A Modern Maistre: The Social and Political Thought of Joseph de Maistre

By Owen Bradley | Go to book overview

Preface

Surprising as it may seem, there exists as of yet no comprehensive account of Joseph de Maistre's social and political philosophy, despite his tremendous influence upon the modern European intellectual tradition. There are, of course, a large number of works devoted to Maistre and his place in history. Yet these accounts have been either of an entirely biographical nature, tracing the narrative of Maistre's rather tumultuous life story, or of a primarily ideological bent, treating him as a merely representative mouthpiece of the forces of reaction. Often, these two approaches are combined to present Maistre's thinking as no more than an ideological superstructure built up upon the narrow base of his aristocratic material life interests.1

The chief exceptions to this style of interpretation have been several able studies of Maistre as a religious thinker that, however, leave the modern resonance of his social and political ideas unexamined.2 One significant anomaly to this silence is found in Carl Schmitt's pregnant misreading of Maistre's theory of sovereignty, which I will have cause to examine at some length.3 Finally, a host of valuable essays on specific aspects of his life and ideas has appeared over the last two decades in a journal devoted solely to Maistrean studies.4 Still, there has been no systematic study of his social and political thought, much less an extended consideration of its modern character.

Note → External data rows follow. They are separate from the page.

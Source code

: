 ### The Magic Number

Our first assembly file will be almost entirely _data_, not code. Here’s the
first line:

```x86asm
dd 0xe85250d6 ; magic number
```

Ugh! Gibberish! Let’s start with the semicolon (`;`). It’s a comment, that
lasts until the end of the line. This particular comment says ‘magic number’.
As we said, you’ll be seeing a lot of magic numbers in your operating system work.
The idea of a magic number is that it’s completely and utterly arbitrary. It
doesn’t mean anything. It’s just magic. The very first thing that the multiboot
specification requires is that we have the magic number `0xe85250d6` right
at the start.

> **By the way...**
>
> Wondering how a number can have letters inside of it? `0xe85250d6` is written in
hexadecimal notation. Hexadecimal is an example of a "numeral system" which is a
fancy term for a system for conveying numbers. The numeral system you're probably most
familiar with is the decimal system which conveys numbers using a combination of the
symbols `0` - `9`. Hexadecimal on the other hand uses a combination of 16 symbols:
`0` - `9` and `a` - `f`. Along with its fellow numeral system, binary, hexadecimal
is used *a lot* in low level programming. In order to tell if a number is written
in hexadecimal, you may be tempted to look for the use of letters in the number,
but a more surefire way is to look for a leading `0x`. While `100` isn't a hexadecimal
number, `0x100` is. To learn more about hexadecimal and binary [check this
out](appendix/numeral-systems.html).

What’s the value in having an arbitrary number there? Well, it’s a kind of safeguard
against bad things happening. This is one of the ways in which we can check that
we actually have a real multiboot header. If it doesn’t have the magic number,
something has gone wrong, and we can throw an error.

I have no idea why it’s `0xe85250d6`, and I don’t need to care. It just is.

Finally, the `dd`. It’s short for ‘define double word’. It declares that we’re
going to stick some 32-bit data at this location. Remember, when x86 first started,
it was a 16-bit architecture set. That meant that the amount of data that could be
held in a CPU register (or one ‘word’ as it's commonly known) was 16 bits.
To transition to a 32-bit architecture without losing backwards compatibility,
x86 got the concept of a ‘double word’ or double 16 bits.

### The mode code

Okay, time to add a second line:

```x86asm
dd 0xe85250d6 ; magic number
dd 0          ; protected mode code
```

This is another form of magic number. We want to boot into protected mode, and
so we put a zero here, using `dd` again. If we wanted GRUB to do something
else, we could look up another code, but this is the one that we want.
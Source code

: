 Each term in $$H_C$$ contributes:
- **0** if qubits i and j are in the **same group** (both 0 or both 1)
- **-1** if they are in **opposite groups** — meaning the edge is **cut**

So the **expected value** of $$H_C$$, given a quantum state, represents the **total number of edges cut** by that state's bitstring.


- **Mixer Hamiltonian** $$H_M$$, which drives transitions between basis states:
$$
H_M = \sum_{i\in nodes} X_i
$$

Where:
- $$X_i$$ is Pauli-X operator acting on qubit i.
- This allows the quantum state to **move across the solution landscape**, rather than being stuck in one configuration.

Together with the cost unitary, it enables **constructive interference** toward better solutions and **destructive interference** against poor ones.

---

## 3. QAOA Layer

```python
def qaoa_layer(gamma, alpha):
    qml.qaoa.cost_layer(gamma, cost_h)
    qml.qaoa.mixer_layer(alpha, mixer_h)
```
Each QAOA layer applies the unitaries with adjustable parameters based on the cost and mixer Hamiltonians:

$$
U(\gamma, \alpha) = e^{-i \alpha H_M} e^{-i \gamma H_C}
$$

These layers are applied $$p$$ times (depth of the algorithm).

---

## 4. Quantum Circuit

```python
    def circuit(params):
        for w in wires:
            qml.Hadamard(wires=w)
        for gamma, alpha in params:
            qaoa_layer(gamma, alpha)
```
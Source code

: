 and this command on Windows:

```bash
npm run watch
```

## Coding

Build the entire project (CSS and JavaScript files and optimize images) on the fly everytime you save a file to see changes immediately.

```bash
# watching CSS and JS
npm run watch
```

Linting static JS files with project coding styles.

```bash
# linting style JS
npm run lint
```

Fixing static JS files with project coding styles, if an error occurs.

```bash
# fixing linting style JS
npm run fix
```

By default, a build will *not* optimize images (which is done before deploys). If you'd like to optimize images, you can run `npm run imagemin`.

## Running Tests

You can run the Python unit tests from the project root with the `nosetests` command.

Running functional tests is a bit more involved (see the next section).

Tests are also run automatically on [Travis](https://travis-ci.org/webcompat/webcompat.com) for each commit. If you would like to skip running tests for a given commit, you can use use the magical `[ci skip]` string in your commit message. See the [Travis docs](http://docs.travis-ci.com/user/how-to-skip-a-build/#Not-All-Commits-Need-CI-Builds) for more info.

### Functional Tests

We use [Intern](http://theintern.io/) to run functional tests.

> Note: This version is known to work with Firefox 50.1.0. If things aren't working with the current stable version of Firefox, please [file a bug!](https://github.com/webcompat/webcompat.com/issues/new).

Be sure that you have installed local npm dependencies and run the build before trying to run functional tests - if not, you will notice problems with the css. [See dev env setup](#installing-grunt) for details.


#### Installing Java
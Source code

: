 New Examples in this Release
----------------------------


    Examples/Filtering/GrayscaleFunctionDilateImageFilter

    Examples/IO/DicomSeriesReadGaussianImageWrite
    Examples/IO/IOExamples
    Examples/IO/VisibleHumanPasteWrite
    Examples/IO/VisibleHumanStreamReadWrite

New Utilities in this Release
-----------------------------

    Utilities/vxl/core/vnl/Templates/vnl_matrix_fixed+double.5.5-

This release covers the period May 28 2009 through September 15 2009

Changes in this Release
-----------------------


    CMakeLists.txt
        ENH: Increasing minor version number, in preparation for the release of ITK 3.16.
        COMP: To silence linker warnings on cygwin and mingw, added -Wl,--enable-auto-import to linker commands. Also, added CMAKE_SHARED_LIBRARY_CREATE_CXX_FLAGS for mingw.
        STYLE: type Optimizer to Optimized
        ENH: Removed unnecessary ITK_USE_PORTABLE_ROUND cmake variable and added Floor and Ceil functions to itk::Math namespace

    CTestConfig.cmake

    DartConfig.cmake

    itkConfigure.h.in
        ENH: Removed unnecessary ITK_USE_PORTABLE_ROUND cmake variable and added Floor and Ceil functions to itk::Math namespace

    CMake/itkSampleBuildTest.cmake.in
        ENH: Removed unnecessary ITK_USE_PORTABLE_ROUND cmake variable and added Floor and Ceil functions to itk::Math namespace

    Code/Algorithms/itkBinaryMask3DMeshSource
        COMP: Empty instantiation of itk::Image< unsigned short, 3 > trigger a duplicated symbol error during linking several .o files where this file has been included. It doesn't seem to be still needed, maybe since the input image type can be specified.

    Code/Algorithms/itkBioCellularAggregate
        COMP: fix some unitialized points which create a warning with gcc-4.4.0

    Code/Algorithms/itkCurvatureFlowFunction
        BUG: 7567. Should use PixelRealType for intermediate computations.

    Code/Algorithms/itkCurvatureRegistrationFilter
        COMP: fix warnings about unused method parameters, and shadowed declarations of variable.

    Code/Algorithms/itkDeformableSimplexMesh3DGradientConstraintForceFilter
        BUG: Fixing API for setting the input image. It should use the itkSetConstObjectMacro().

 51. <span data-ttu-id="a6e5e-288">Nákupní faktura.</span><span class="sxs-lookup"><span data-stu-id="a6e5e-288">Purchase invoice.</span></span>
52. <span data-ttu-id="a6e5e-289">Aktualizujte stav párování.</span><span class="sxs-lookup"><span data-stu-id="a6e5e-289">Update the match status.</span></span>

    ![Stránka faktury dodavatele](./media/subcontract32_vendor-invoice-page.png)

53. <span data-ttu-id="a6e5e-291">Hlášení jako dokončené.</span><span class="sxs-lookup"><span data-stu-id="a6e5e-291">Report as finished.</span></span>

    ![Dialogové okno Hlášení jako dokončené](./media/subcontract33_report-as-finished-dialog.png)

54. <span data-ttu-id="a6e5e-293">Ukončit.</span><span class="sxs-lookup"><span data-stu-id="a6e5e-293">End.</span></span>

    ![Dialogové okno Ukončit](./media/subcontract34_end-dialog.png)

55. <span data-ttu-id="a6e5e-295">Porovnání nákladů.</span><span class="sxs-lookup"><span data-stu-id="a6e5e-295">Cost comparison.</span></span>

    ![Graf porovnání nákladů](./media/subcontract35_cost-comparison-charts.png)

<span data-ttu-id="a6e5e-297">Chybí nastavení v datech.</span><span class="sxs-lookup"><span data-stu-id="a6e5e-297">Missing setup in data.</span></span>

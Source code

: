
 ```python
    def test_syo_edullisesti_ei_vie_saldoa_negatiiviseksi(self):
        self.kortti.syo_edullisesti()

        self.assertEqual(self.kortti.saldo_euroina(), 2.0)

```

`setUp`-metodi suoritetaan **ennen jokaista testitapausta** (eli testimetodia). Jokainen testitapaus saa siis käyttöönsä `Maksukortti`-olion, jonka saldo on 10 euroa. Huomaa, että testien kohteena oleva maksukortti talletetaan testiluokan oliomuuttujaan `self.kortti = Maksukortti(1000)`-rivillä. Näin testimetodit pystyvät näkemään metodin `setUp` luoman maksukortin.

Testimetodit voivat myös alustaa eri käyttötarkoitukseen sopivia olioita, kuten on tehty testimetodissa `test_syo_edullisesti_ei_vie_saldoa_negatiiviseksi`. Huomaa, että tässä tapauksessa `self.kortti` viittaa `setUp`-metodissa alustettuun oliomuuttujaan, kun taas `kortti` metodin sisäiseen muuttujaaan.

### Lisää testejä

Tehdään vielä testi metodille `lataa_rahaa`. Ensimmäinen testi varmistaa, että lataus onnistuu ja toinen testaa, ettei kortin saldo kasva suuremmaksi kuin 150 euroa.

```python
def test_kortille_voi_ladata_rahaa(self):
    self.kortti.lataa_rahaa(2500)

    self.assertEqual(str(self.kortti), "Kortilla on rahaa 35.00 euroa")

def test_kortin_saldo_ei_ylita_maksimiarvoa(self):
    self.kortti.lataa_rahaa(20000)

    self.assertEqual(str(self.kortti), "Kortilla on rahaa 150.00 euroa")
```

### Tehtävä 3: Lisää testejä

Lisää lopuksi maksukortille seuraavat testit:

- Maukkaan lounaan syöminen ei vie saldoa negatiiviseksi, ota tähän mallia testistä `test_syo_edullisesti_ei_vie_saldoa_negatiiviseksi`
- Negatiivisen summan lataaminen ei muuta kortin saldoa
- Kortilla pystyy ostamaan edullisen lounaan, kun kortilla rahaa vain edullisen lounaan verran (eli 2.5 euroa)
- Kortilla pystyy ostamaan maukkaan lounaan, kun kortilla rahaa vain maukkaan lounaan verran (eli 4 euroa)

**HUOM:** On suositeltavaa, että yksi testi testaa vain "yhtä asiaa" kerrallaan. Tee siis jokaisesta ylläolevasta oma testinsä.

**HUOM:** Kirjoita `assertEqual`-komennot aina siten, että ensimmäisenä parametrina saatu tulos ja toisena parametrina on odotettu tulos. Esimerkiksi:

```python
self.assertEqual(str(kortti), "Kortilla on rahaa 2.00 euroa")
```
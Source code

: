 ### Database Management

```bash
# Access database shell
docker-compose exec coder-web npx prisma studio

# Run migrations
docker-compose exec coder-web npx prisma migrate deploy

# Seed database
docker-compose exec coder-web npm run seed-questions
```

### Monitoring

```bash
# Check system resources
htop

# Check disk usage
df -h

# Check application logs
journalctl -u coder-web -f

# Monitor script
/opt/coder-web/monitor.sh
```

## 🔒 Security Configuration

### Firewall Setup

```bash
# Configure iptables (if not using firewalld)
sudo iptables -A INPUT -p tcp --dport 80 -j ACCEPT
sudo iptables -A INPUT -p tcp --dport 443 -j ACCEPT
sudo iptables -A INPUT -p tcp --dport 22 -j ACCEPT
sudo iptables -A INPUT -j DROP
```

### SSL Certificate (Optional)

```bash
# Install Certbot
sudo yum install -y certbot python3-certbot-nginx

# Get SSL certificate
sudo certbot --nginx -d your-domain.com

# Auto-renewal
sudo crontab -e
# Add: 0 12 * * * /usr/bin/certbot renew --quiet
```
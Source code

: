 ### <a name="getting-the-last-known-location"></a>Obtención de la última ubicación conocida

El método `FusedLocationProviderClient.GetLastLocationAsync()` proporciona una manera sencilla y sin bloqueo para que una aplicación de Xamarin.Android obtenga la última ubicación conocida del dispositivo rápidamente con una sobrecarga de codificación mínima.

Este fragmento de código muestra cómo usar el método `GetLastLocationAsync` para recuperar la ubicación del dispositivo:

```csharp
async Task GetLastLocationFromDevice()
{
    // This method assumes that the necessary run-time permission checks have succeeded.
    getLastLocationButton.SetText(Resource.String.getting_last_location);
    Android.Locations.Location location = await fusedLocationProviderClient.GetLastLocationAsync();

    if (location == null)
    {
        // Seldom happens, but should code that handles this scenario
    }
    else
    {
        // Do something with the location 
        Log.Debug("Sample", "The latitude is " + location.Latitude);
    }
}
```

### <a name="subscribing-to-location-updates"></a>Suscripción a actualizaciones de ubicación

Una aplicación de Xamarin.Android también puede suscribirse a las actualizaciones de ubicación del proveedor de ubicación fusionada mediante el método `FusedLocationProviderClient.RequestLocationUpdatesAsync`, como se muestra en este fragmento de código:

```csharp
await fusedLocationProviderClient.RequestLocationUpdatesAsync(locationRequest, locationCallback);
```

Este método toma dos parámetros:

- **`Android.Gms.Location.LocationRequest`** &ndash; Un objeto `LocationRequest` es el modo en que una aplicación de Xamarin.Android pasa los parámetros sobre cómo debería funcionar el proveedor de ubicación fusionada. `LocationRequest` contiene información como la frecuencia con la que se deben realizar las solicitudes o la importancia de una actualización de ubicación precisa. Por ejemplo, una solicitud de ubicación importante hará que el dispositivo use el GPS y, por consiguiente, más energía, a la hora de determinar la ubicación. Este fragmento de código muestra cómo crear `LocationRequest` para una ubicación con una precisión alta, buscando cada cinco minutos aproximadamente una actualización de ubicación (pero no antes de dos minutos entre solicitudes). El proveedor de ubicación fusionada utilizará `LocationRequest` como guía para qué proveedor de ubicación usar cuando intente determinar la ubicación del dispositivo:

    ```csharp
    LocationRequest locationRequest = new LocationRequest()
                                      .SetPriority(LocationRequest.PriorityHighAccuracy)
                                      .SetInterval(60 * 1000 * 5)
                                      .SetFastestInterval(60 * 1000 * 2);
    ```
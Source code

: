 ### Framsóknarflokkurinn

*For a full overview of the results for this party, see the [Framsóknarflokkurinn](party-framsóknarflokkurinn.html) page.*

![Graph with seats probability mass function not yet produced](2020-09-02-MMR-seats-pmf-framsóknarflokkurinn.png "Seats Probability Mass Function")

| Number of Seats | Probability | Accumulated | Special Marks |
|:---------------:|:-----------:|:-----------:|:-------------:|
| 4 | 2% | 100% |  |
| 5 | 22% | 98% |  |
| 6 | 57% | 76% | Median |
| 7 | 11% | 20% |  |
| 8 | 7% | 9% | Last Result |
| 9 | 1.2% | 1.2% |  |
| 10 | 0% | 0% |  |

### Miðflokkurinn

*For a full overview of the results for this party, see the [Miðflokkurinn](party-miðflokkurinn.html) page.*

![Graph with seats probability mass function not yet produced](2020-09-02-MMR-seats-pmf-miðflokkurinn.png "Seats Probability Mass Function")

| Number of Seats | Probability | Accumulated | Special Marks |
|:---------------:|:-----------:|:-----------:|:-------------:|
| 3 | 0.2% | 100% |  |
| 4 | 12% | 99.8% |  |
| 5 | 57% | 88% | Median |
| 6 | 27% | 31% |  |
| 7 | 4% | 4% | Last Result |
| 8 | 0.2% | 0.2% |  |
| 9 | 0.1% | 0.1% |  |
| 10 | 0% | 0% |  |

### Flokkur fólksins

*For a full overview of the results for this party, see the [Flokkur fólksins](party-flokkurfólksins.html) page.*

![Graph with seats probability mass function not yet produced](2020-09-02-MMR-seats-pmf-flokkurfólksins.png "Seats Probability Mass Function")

My interpretation avoids the common strategy of starting from Maistre's negative response to the French Revolution and deducing therefrom the reactionary character of his thought as a whole. Instead, I start from a close reading of his ideas, often upheld long before the Revolution, in order to grasp the internal coherence of his philosophical conservatism. Only in light of that philosophy can we make sense of his response to events in France, a response that was in fact much more nuanced than received interpretations would allow.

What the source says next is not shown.